Uma das maiores alegrias que tive ultimamente foi ver pela TV meus irmãos xavantes, pintados de urucum e jenipapo, invadirem a Funai. Deixaram claro para o governo que entram em guerra se fecharem ou desmantelarem a Funai. Ela não presta, não. Mas, com ela, os índios sabem tratar. Sem ela, será pior, porque ninguém está pensando em criar uma burocracia mais favorecedora dos índios.
A última vez que vi os xavantes em pé de guerra foi porque eles descobriram que um ex-funcionário da Funai tinha mudado o nome de um rio para permitir que fazendeiros se apropriassem de 300 mil hectares de suas terras.
O Conselho de Segurança Nacional se reuniu para decidir se aceitava a guerra e liquidava com os índios ou se corrigia o nome do rio. Corrigiram, felizmente. Os xavantes iam mesmo sair em guerra, numa matança de todos os que estavam se instalando em seu território.
Coisa semelhante ocorrerá qualquer dia na área xavante grilada por uma empresa italiana. A opinião pública daquele país obrigou a empresa a devolver a terra aos índios, mas aí entrou a chicana municipal e estadual, promovendo a invasão daquelas terras, porque acham que os índios não as merecem.
Temos uma antropóloga no governo, d. Ruth, mas ela não manda no marido. Quem manda no Fernando são tecnocratas que não têm mente de brasileiros, nem têm qualquer sentimento de responsabilidade social. Vale dizer que qualquer alteração oriunda desses tecnocratas será para pior.
Os índios, no começo, eram 6 milhões. Hoje, pouco passam de 300 mil. Nós comemos os outros. Os antropófagos, hoje, somos nós.
Esse remanescentes tiveram o valor de atravessar 500 anos, vencendo as guerras de extermínio, a contaminação das pestes européias, a escravização. Inclusive o roubo de seus filhos e de suas mulheres, pois foi com elas, principalmente, que se construiu o povo brasileiro.
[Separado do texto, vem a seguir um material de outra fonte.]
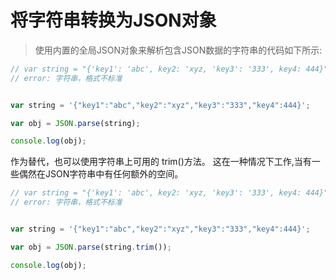 # 将字符串转换为JSON对象


> 使用内置的全局JSON对象来解析包含JSON数据的字符串的代码如下所示:

```js
// var string = "{'key1': 'abc', key2: 'xyz, 'key3': '333', key4: 444}";
// error: 字符串，格式不标准


var string = '{"key1":"abc","key2":"xyz","key3":"333","key4":444}';

var obj = JSON.parse(string);

console.log(obj);

``` 

作为替代，也可以使用字符串上可用的 trim()方法。
这在一种情况下工作,当有一些偶然在JSON字符串中有任何额外的空间。


```js
// var string = "{'key1': 'abc', key2: 'xyz, 'key3': '333', key4: 444}";
// error: 字符串，格式不标准


var string = '{"key1":"abc","key2":"xyz","key3":"333","key4":444}';

var obj = JSON.parse(string.trim());

console.log(obj);

```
Enfrentaram, também, duas outras desgraças que foram a ação etnocida de missionários e o paternalismo dos burocratas.
Eles aí estão, a nos dizer, desde sempre: só queremos um pedaço da muita terra que tínhamos, porque a necessitamos para sobreviver. Queremos, também, o direito de continuarmos sendo nós mesmos, sem qualquer opressão europeizadora, cristianizadora ou civilizatória.
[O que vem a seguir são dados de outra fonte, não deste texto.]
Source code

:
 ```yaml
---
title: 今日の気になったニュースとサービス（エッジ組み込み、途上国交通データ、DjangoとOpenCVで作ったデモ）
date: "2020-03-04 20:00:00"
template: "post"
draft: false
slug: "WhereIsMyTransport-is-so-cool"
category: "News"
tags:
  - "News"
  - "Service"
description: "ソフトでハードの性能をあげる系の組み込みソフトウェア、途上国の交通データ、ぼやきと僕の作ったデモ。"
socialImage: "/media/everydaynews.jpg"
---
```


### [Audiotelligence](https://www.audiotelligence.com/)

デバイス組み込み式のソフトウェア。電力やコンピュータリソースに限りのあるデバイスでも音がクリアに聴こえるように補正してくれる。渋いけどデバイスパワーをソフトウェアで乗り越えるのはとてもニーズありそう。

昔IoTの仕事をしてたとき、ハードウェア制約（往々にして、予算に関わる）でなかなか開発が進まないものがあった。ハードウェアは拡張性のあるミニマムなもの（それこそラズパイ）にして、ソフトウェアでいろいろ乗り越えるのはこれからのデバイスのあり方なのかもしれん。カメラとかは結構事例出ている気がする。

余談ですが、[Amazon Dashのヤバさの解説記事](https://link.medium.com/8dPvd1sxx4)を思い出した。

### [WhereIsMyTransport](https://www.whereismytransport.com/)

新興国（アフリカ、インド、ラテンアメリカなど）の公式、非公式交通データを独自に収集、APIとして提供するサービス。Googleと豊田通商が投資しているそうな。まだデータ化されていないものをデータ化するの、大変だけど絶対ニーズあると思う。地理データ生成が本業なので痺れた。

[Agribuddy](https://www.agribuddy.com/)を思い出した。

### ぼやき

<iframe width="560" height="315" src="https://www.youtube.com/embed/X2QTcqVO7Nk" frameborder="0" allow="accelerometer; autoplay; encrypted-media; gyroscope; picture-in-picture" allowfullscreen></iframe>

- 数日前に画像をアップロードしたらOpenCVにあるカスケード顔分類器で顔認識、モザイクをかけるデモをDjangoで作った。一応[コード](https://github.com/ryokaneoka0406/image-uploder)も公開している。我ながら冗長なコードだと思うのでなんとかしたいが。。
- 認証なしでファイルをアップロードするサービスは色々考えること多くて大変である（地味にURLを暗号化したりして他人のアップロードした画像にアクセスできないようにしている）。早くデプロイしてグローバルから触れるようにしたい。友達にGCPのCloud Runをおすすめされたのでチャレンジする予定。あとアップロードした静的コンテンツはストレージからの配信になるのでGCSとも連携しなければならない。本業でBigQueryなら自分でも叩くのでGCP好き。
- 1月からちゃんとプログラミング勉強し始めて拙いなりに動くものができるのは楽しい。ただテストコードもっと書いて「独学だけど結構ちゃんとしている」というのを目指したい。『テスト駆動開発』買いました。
Nossos índios não só sobrevivem, mas estão aumentando discretamente sua população graças a dois fatores: o apoio das populações urbanas brasileiras, inclusive da imprensa, que exige respeito para esses nossos ancestrais viventes e, sobretudo, o apoio cada vez mais clamoroso da opinião pública internacional.
O homem branco, afinal conscientizado de que sua expansão importou no extermínio de milhares de povos, pela destruição de seus sistemas de adaptação ecológica, deseja hoje contribuir para salvaguardar o que é possível salvar, ainda, de uma humanidade diversificada.